UPDATED 22:59 EST / DECEMBER 22 2015

NEWS

Enterprise virtualization and storage firm Nutanix looks to raise $200m in 2016 IPO

Enterprise virtualization and storage firm Nutanix, Inc. has filed in a S1 registration form with the U.S. Securities and Exchange Commission indicating its intention to go public in 2016.

The company did not indicate how many shares it was offering in the float but said it was initially looking to raise $200 million, although this figure could change by the time it comes to market.

Goldman, Sachs & Co. and Morgan Stanley & Co. leading as book-running managers for the float, with J.P. Morgan Securities and Credit Suisse Securities also participating; Robert W. Baird & Co., Needham & Company, Oppenheimer & Co., Pacific Crest Securities, Piper Jaffray & Co., Raymond James, Stifel, and William Blair & Company are acting as co-managers.

Shares in the company will be offered on the Nasdaq Global Select Market under the symbol NTNX.

Founded in 2009, Nutanix delivers invisible infrastructure for next-generation enterprise computing, with the aim of elevating IT to focus on the applications and services that power their business.

The company’s Xtreme Computing Platform delivers enterprise compute and storage through the deployment of commodity computing servers which each run a standard hypervisor and the Nutanix Operating System, converging compute, virtualization and storage into a single solution to drive simplicity in the data center.

Nutanix touts that its solution allows customers to benefit from predictable performance, linear scalability, and cloud-like infrastructure consumption.

While their solution is highly regarded, including by Wikibon Senior Analyst Stuart Miniman, the company comes to its IPO with not so great financials, having registered a net loss of $126 million on $241 million in revenue for the financial year ending July 31, although of note that revenue figure was up 90 percent year-on-year; Nutanix is seeing strong revenue growth and boasts of 2,100 customers, however expenses have continued to rise at a higher rate over the same period.

Unicorn test

Nutanix’s decision to go public comes at a time where proceeds from IPOs are down 65 percent from last year, and IPO returns are in negative territory, according to a report from Reuters, but at the same time there have been some stand out listings including Atlassian PLC earlier this month.

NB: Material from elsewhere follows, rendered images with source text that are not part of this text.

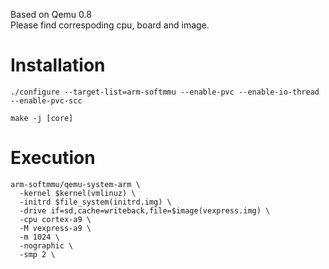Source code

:Based on Qemu 0.8  
Please find correspoding cpu, board and image.

# Installation

    ./configure --target-list=arm-softmmu --enable-pvc --enable-io-thread --enable-pvc-scc

    make -j [core]

# Execution

    arm-softmmu/qemu-system-arm \
      -kernel $kernel(vmlinuz) \
      -initrd $file_system(initrd.img) \
      -drive if=sd,cache=writeback,file=$image(vexpress.img) \
      -cpu cortex-a9 \
      -M vexpress-a9 \
      -m 1024 \
      -nographic \
      -smp 2 \
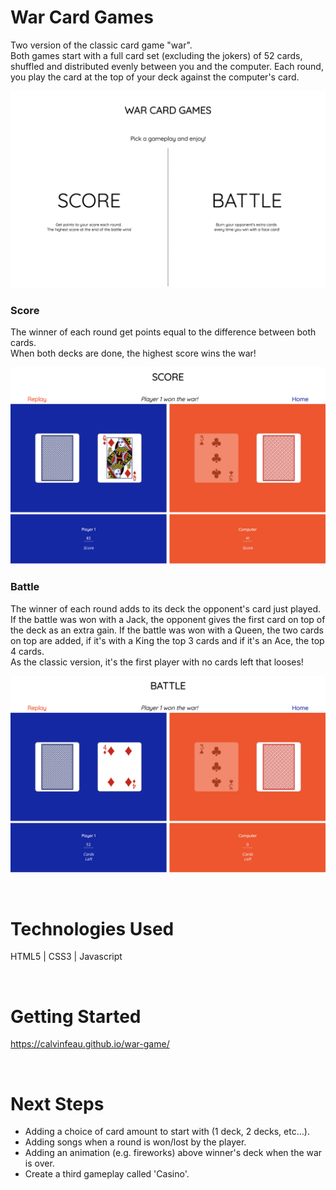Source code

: # War Card Games

Two version of the classic card game "war". 
<br>Both games start with a full card set (excluding the jokers) of 52 cards, shuffled and distributed evenly between you and the computer.
Each round, you play the card at the top of your deck against the computer's card. 

![home page](images/Readme-screenshots/home-screen.png)

### Score 
The winner of each round get points equal to the difference between both cards.
<br>When both decks are done, the highest score wins the war!

![home page](images/Readme-screenshots/score-screen.png)

### Battle
The winner of each round adds to its deck the opponent's card just played. 
<br>If the battle was won with a Jack, the opponent gives the first card on top of the deck as an extra gain. If the battle was won with a Queen, the two cards on top are added, if it's with a King the top 3 cards and if it's an Ace, the top 4 cards.
<br> As the classic version, it's the first player with no cards left that looses!

![home page](images/Readme-screenshots/battle-screen.png)

<br>

# Technologies Used

HTML5 | CSS3 | Javascript

<br>

# Getting Started
https://calvinfeau.github.io/war-game/

<br>

# Next Steps
* Adding a choice of card amount to start with (1 deck, 2 decks, etc...).
* Adding songs when a round is won/lost by the player.
* Adding an animation (e.g. fireworks) above winner's deck when the war is over.
* Create a third gameplay called 'Casino'. 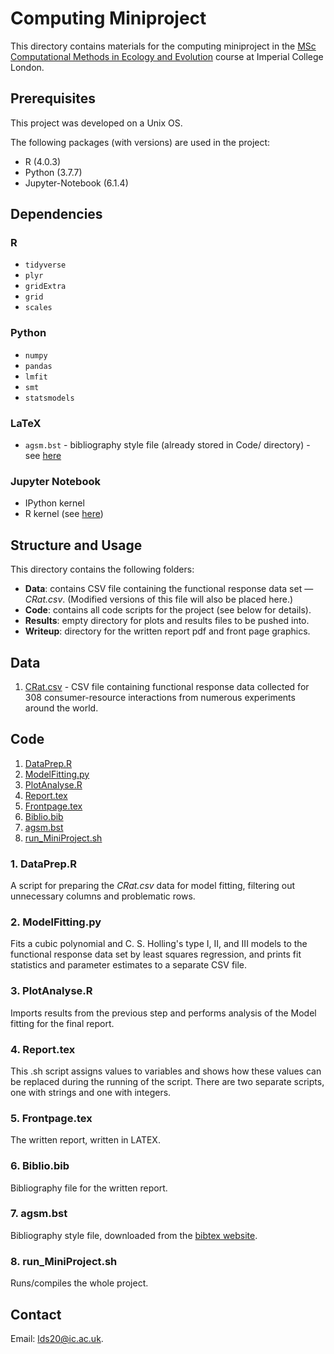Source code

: # Computing Miniproject

This directory contains materials for the computing miniproject in the [MSc Computational Methods in Ecology and Evolution](https://www.imperial.ac.uk/study/pg/life-sciences/computational-methods-ecology-evolution/) course at Imperial College London.

## Prerequisites

This project was developed on a Unix OS.

The following packages (with versions) are used in the project:
* R (4.0.3)
* Python (3.7.7)
* Jupyter-Notebook (6.1.4)

## Dependencies

### R
* `tidyverse` 
* `plyr` 
* `gridExtra`
* `grid`
* `scales`

### Python
* `numpy`
* `pandas`  
* `lmfit`
* `smt`
* `statsmodels`

### LaTeX
* `agsm.bst` - bibliography style file (already stored in Code/ directory) - see [here](http://ftp.math.utah.edu/pub/tex/bibtex/agsm.bst)

### Jupyter Notebook
* IPython kernel
* R kernel (see [here](https://github.com/IRkernel/IRkernel))

## Structure and Usage

This directory contains the following folders:
* **Data**: contains CSV file containing the functional response data set — 
*CRat.csv*. (Modified versions of this file will also be placed here.)
* **Code**: contains all code scripts for the project (see below for details).
* **Results**: empty directory for plots and results files to be pushed into.
* **Writeup**: directory for the written report pdf and front page graphics.

## Data
1. [CRat.csv](https://github.com/ldswaby/CMEECourseWork/blob/master/MiniProject/Data/CRat.csv) - CSV file containing functional response data collected for 308 consumer-resource interactions from numerous experiments around the world.

## Code
1. [DataPrep.R](https://github.com/ldswaby/CMEECourseWork/blob/master/MiniProject/Code/DataPrep.R)
2. [ModelFitting.py](https://github.com/ldswaby/CMEECourseWork/blob/master/MiniProject/Code/ModelFitting.py)
3. [PlotAnalyse.R](https://github.com/ldswaby/CMEECourseWork/blob/master/MiniProject/Code/PlotAnalyse.R)
4. [Report.tex](https://github.com/ldswaby/CMEECourseWork/blob/master/MiniProject/Code/Report.tex)
5. [Frontpage.tex](https://github.com/ldswaby/CMEECourseWork/blob/master/MiniProject/Code/Frontpage.tex)
6. [Biblio.bib](https://github.com/ldswaby/CMEECourseWork/blob/master/MiniProject/Code/Biblio.bib)
7. [agsm.bst](https://github.com/ldswaby/CMEECourseWork/blob/master/MiniProject/Code/agsm.bst)
8. [run_MiniProject.sh](https://github.com/ldswaby/CMEECourseWork/blob/master/MiniProject/Code/run_MiniProject.sh)

### 1. DataPrep.R

A script for preparing the *CRat.csv* data for model fitting, filtering out unnecessary columns and problematic rows.

### 2. ModelFitting.py

Fits a cubic polynomial and C. S. Holling's type I, II, and III models to the functional response data set by least squares regression,
and prints fit statistics and parameter estimates to a separate CSV file.

### 3. PlotAnalyse.R

Imports results from the previous step and performs analysis of the Model fitting for the final report.

### 4. Report.tex

This .sh script assigns values to variables and shows how these values can be replaced during the running of the script. There are two separate scripts, one with strings and one with integers.

### 5. Frontpage.tex

The written report, written in LATEX.

### 6. Biblio.bib

Bibliography file for the written report.

### 7. agsm.bst

Bibliography style file, downloaded from the [bibtex website](http://ftp.math.utah.edu/pub/tex/bibtex/agsm.bst).

### 8. run_MiniProject.sh

Runs/compiles the whole project. 

## Contact

Email: <lds20@ic.ac.uk>.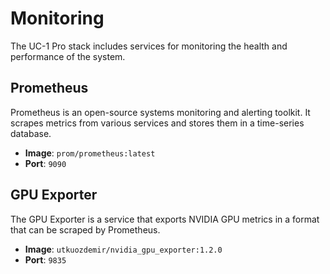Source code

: # Monitoring

The UC-1 Pro stack includes services for monitoring the health and performance of the system.

## Prometheus

Prometheus is an open-source systems monitoring and alerting toolkit. It scrapes metrics from various services and stores them in a time-series database.

- **Image**: `prom/prometheus:latest`
- **Port**: `9090`

## GPU Exporter

The GPU Exporter is a service that exports NVIDIA GPU metrics in a format that can be scraped by Prometheus.

- **Image**: `utkuozdemir/nvidia_gpu_exporter:1.2.0`
- **Port**: `9835`
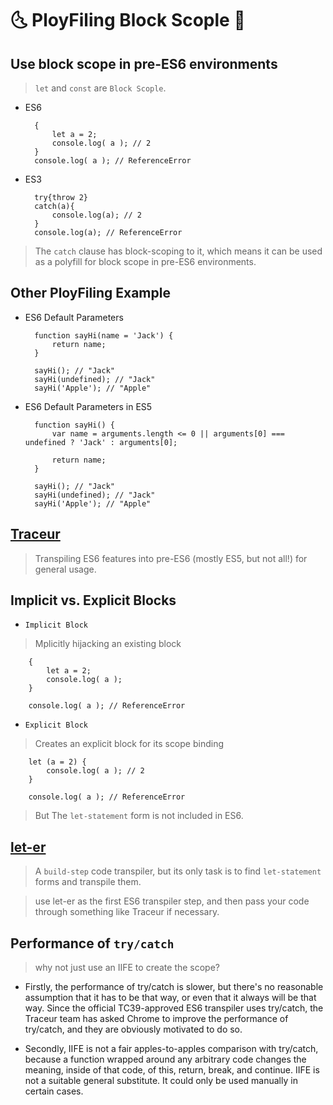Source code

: # 🌜  PloyFiling Block Scople 🌛 #

## Use block scope in pre-ES6 environments ##

> `let` and `const` are `Block Scople`.

- ES6

        {
            let a = 2;
            console.log( a ); // 2
        }
        console.log( a ); // ReferenceError

- ES3

        try{throw 2}
        catch(a){
            console.log(a); // 2
        }
        console.log(a); // ReferenceError

>The `catch` clause has block-scoping to it, which means it can be used as a polyfill for block scope in pre-ES6 environments.

## Other PloyFiling Example ##

- ES6 Default Parameters

        function sayHi(name = 'Jack') {
            return name;
        }

        sayHi(); // "Jack"
        sayHi(undefined); // "Jack"
        sayHi('Apple'); // "Apple"

- ES6 Default Parameters in ES5

        function sayHi() {
            var name = arguments.length <= 0 || arguments[0] === undefined ? 'Jack' : arguments[0];

            return name;
        }

        sayHi(); // "Jack"
        sayHi(undefined); // "Jack"
        sayHi('Apple'); // "Apple"

## [Traceur](http://google.github.io/traceur-compiler/demo/repl.html#) ##

>Transpiling ES6 features into pre-ES6 (mostly ES5, but not all!) for general usage.

## Implicit vs. Explicit Blocks ##

- `Implicit Block`
> Mplicitly hijacking an existing block

        { 
            let a = 2;
            console.log( a );
        }

        console.log( a ); // ReferenceError

- `Explicit Block`
> Creates an explicit block for its scope binding

        let (a = 2) {
            console.log( a ); // 2
        }

        console.log( a ); // ReferenceError


> But The `let-statement` form is not included in ES6.

## [let-er](https://github.com/getify/let-er) ##

> A `build-step` code transpiler, but its only task is to find `let-statement` forms and transpile them.

> use let-er as the first ES6 transpiler step, and then pass your code through something like Traceur if necessary.

## Performance of `try/catch` ##

> why not just use an IIFE to create the scope?

- Firstly, the performance of try/catch is slower, but there's no reasonable assumption that it has to be that way, or even that it always will be that way. Since the official TC39-approved ES6 transpiler uses try/catch, the Traceur team has asked Chrome to improve the performance of try/catch, and they are obviously motivated to do so.

- Secondly, IIFE is not a fair apples-to-apples comparison with try/catch, because a function wrapped around any arbitrary code changes the meaning, inside of that code, of this, return, break, and continue. IIFE is not a suitable general substitute. It could only be used manually in certain cases.
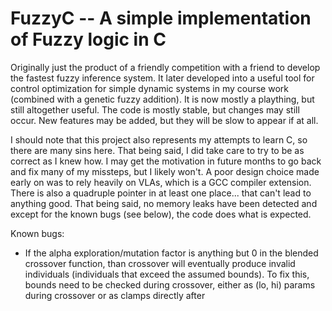 # FuzzyC -- A simple implementation of Fuzzy logic in C

Originally just the product of a friendly competition with a friend to develop the fastest fuzzy inference system.
It later developed into a useful tool for control optimization for simple dynamic systems in my course work (combined
with a genetic fuzzy addition). It is now mostly a plaything, but still altogether useful. The code is mostly stable,
but changes may still occur. New features may be added, but they will be slow to appear if at all.

I should note that this project also represents my attempts to learn C, so there are many sins here. That being said,
I did take care to try to be as correct as I knew how. I may get the motivation in future months to go back and fix
many of my missteps, but I likely won't. A poor design choice made early on was to rely heavily on VLAs, which
is a GCC compiler extension. There is also a quadruple pointer in at least one place... that can't lead to
anything good. That being said, no memory leaks have been detected and except for the known bugs (see below),
the code does what is expected.

Known bugs:

- If the alpha exploration/mutation factor is anything but 0 in the blended crossover function, than crossover
  will eventually produce invalid individuals (individuals that exceed the assumed bounds). To fix this,
  bounds need to be checked during crossover, either as (lo, hi) params during crossover or as clamps directly
  after

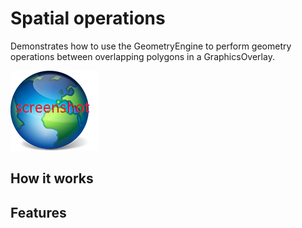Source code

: # Spatial operations

Demonstrates how to use the GeometryEngine to perform geometry operations between overlapping polygons in a GraphicsOverlay.

![](screenshot.png)

## How it works

## Features

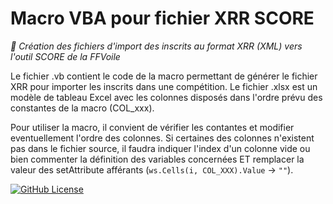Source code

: # Macro VBA pour fichier XRR SCORE 
*📝 Création des fichiers d'import des inscrits au format XRR (XML) vers l'outil SCORE de la FFVoile*

Le fichier .vb contient le code de la macro permettant de générer le fichier XRR pour importer les inscrits dans une compétition.
Le fichier .xlsx est un modèle de tableau Excel avec les colonnes disposés dans l'ordre prévu des constantes de la macro (COL_xxx).

Pour utiliser la macro, il convient de vérifier les contantes et modifier eventuellement l'ordre des colonnes. Si certaines des colonnes n'existent pas dans le fichier source, il faudra indiquer l'index d'un colonne vide ou bien commenter la définition des variables concernées ET remplacer la valeur des setAttribute afférants (`ws.Cells(i, COL_XXX).Value` -> `""`).



[![GitHub License](https://img.shields.io/github/license/Mttwt9/XRR-SCORE?style=flat-square&color=blue)](https://github.com/Mttwt9/XRR-SCORE/blob/main/LICENSE)
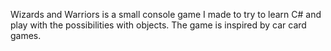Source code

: Wizards and Warriors is a small console game I made to try to learn C# and play with the possibilities with objects. The game is inspired by car card games.
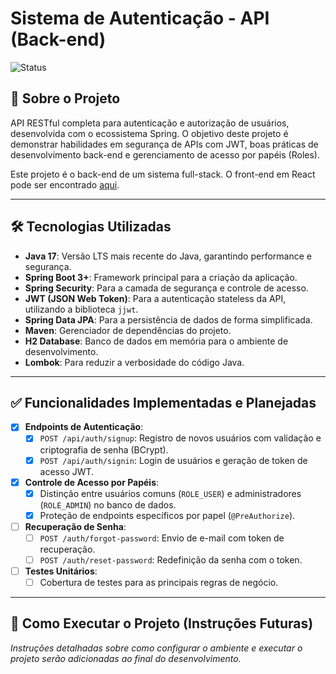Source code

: # Sistema de Autenticação - API (Back-end)

![Status](https://img.shields.io/badge/STATUS-EM%20DESENVOLVIMENTO-yellow)

## 📖 Sobre o Projeto

API RESTful completa para autenticação e autorização de usuários, desenvolvida com o ecossistema Spring. O objetivo deste projeto é demonstrar habilidades em segurança de APIs com JWT, boas práticas de desenvolvimento back-end e gerenciamento de acesso por papéis (Roles).

Este projeto é o back-end de um sistema full-stack. O front-end em React pode ser encontrado [aqui](link-para-seu-futuro-repo-do-front).

---

## 🛠️ Tecnologias Utilizadas

- **Java 17**: Versão LTS mais recente do Java, garantindo performance e segurança.
- **Spring Boot 3+**: Framework principal para a criação da aplicação.
- **Spring Security**: Para a camada de segurança e controle de acesso.
- **JWT (JSON Web Token)**: Para a autenticação stateless da API, utilizando a biblioteca `jjwt`.
- **Spring Data JPA**: Para a persistência de dados de forma simplificada.
- **Maven**: Gerenciador de dependências do projeto.
- **H2 Database**: Banco de dados em memória para o ambiente de desenvolvimento.
- **Lombok**: Para reduzir a verbosidade do código Java.

---

## ✅ Funcionalidades Implementadas e Planejadas

- [x] **Endpoints de Autenticação**:
    - [x] `POST /api/auth/signup`: Registro de novos usuários com validação e criptografia de senha (BCrypt).
    - [x] `POST /api/auth/signin`: Login de usuários e geração de token de acesso JWT.
- [x] **Controle de Acesso por Papéis**:
    - [x] Distinção entre usuários comuns (`ROLE_USER`) e administradores (`ROLE_ADMIN`) no banco de dados.
    - [x] Proteção de endpoints específicos por papel (`@PreAuthorize`).
- [ ] **Recuperação de Senha**:
    - [ ] `POST /auth/forgot-password`: Envio de e-mail com token de recuperação.
    - [ ] `POST /auth/reset-password`: Redefinição da senha com o token.
- [ ] **Testes Unitários**:
    - [ ] Cobertura de testes para as principais regras de negócio.

---

## 🚀 Como Executar o Projeto (Instruções Futuras)

*Instruções detalhadas sobre como configurar o ambiente e executar o projeto serão adicionadas ao final do desenvolvimento.*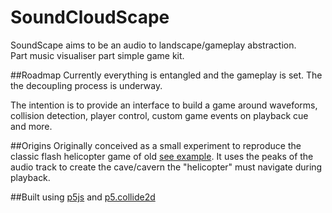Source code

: # SoundCloudScape

SoundScape aims to be an audio to landscape/gameplay abstraction. <br>
Part music visualiser part simple game kit.

##Roadmap
Currently everything is entangled and the gameplay is set. The the decoupling process is underway.

The intention is to provide an interface to build a game around waveforms, collision detection, player control, custom game events on playback cue and more.

##Origins
Originally conceived as a small experiment to reproduce the classic flash helicopter game of old [see example](http://www.helicoptergame.net/).
It uses the peaks of the audio track to create the cave/cavern the "helicopter" must navigate during playback.

##Built using
[p5js](http://p5js.org/) and [p5.collide2d](https://github.com/bmoren/p5.collide2D)
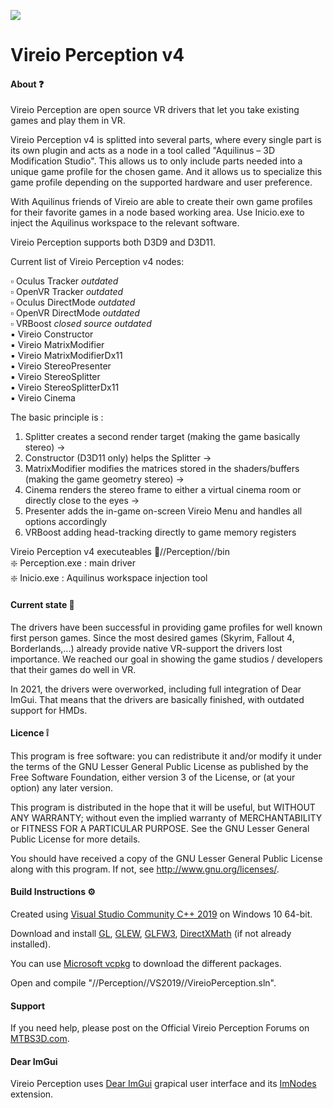 ![](https://github.com/cybereality/Perception/raw/master/Perception_v3/Release/Perception/img/logo.bmp)

# Vireio Perception v4

#### About :question:

Vireio Perception are open source VR drivers that let you take existing games and play them in VR.

Vireio Perception v4 is splitted into several parts, where every single part is its own plugin and 
acts as a node in a tool called "Aquilinus – 3D Modification Studio". This allows us to only include
parts needed into a unique game profile for the chosen game. And it allows us to specialize this
game profile depending on the supported hardware and user preference.

With Aquilinus friends of Vireio are able to create their own game profiles for their favorite
games in a node based working area. Use Inicio.exe to inject the Aquilinus workspace to the relevant
software.

Vireio Perception supports both D3D9 and D3D11.

Current list of Vireio Perception v4 nodes:

:white_small_square: Oculus Tracker *outdated*<br/>
:white_small_square: OpenVR Tracker *outdated*<br/>
:white_small_square: Oculus DirectMode *outdated*<br/>
:white_small_square: OpenVR DirectMode *outdated*<br/>
:white_small_square: VRBoost *closed source outdated*<br/>
:black_small_square: Vireio Constructor<br/>
:black_small_square: Vireio MatrixModifier<br/>
:black_small_square: Vireio MatrixModifierDx11<br/>
:black_small_square: Vireio StereoPresenter<br/>
:black_small_square: Vireio StereoSplitter<br/>
:black_small_square: Vireio StereoSplitterDx11<br/>
:black_small_square: Vireio Cinema<br/>

The basic principle is :
1. Splitter creates a second render target (making the game basically stereo) ->
2. Constructor (D3D11 only) helps the Splitter ->
3. MatrixModifier modifies the matrices stored in the shaders/buffers (making the game geometry stereo) ->
4. Cinema renders the stereo frame to either a virtual cinema room or directly close to the eyes ->
5. Presenter adds the in-game on-screen Vireio Menu and handles all options accordingly
6. VRBoost adding head-tracking directly to game memory registers

Vireio Perception v4 executeables :file_folder://Perception//bin <br/>
:sparkle: Perception.exe : main driver<br/>
:sparkle: Inicio.exe : Aquilinus workspace injection tool<br/>

#### Current state :calendar:

The drivers have been successful in providing game profiles for well known first person games. Since
the most desired games (Skyrim, Fallout 4, Borderlands,...) already provide native VR-support the
drivers lost importance. We reached our goal in showing the game studios / developers that their 
games do well in VR.

In 2021, the drivers were overworked, including full integration of Dear ImGui. That means that the
drivers are basically finished, with outdated support for HMDs. 

#### Licence :grey_exclamation:

This program is free software: you can redistribute it and/or modify
it under the terms of the GNU Lesser General Public License as published by
the Free Software Foundation, either version 3 of the License, or
(at your option) any later version.

This program is distributed in the hope that it will be useful,
but WITHOUT ANY WARRANTY; without even the implied warranty of
MERCHANTABILITY or FITNESS FOR A PARTICULAR PURPOSE.  See the
GNU Lesser General Public License for more details.

You should have received a copy of the GNU Lesser General Public License
along with this program.  If not, see <http://www.gnu.org/licenses/>.


#### Build Instructions :gear:

Created using [Visual Studio Community C++ 2019](https://visualstudio.microsoft.com/downloads/ "Microsoft") on Windows 10 64-bit.  

Download and install [GL](https://www.khronos.org/opengl/wiki/Getting_Started#Downloading_OpenGL), [GLEW](https://github.com/nigels-com/glew), [GLFW3](https://www.glfw.org/download.html), [DirectXMath](https://github.com/microsoft/DirectXMath) (if not already installed).

You can use [Microsoft vcpkg](https://github.com/Microsoft/vcpkg) to download the different packages.

Open and compile "//Perception//VS2019//VireioPerception.sln".

#### Support

If you need help, please post on the Official Vireio Perception Forums on [MTBS3D.com](https://www.mtbs3d.com/phpBB/viewforum.php?f=149 "MEANT-TO-BE-SEEN").

#### Dear ImGui

Vireio Perception uses [Dear ImGui](https://github.com/ocornut/imgui) grapical user interface and its [ImNodes](https://github.com/rokups/ImNodes/blob/master/ImNodes.h) extension.

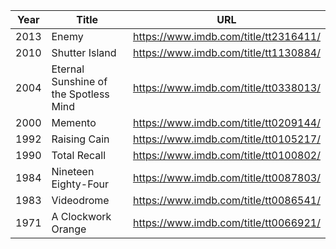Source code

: | Year | Title          | URL                                   |
| ---- | -------------- | ------------------------------------- |
| 2013 | Enemy          | https://www.imdb.com/title/tt2316411/ |
| 2010 | Shutter Island | https://www.imdb.com/title/tt1130884/ |
| 2004 | Eternal Sunshine of the Spotless Mind | https://www.imdb.com/title/tt0338013/ |
| 2000 | Memento        | https://www.imdb.com/title/tt0209144/ |
| 1992 | Raising Cain   | https://www.imdb.com/title/tt0105217/ |
| 1990 | Total Recall   | https://www.imdb.com/title/tt0100802/ |
| 1984 | Nineteen Eighty-Four | https://www.imdb.com/title/tt0087803/ |
| 1983 | Videodrome     | https://www.imdb.com/title/tt0086541/ |
| 1971 | A Clockwork Orange | https://www.imdb.com/title/tt0066921/ |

As a high profile unicorn (a startup with a valuation of in excess of $1 billion) Nutanix will gain plenty of attention with its float, but like fellow unicorn Pure Storage, Inc.’s IPO earlier this year the market may not be so forgiving when it comes to investing in a firm that is losing money.

Prior to going public Nutanix had raised $312.2 million from investors including Blumberg Capital, Khosla Ventures, Lightspeed Venture Partners, Riverwood Capital Partners, and Fidelity.